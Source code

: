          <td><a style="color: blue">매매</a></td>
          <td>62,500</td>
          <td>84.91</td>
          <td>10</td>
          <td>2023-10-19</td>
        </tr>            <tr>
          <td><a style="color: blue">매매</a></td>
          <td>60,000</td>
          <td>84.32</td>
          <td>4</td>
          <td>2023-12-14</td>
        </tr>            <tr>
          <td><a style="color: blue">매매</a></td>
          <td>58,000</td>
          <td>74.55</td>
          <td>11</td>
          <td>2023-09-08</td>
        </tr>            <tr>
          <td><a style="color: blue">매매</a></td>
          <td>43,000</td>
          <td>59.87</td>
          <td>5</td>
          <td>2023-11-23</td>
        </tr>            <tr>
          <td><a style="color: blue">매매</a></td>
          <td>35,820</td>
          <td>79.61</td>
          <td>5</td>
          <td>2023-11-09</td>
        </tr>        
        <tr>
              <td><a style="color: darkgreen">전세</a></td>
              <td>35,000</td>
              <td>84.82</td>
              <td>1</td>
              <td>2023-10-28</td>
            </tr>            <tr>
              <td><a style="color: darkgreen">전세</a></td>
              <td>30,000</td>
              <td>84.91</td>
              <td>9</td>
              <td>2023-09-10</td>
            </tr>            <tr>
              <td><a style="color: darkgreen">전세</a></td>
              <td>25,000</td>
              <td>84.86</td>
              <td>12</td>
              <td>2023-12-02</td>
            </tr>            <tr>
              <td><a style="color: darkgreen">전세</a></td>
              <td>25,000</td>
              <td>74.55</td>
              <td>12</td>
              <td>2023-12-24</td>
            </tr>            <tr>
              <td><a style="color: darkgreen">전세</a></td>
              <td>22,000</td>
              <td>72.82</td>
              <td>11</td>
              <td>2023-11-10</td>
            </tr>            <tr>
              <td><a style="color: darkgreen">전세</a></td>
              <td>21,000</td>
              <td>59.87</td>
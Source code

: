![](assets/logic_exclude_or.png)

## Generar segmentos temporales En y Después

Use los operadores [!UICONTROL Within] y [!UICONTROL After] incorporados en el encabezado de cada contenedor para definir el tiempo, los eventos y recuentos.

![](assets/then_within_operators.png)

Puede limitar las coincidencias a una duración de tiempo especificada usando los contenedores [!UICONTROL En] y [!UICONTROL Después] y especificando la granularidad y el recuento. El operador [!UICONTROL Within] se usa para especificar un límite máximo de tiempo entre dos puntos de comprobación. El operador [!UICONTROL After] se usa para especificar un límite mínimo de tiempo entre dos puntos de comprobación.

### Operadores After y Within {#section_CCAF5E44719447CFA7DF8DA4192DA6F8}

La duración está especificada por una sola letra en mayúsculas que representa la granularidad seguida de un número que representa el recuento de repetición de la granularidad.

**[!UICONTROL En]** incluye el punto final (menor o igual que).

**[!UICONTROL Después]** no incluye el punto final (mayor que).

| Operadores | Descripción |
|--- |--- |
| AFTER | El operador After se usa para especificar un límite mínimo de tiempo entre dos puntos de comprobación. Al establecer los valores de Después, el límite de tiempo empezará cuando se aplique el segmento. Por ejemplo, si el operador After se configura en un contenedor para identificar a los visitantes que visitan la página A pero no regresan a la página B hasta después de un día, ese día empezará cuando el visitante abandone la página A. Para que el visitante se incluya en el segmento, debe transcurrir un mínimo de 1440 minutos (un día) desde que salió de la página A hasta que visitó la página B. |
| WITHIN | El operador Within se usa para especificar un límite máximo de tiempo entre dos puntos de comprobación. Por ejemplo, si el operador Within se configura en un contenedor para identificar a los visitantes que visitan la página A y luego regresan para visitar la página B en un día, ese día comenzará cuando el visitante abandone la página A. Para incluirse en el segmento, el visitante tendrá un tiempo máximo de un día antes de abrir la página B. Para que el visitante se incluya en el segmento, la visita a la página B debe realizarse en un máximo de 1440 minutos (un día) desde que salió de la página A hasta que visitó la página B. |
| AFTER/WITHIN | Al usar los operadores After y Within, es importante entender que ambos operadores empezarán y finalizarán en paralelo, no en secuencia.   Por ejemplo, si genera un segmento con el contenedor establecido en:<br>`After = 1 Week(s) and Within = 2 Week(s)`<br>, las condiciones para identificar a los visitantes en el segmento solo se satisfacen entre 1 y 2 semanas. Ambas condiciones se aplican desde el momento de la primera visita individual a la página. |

The problem: Search the entries for the string "assets". Copy every line that has it.

Exercise output:
:![](assets/logic_exclude_or.png)
![](assets/then_within_operators.png)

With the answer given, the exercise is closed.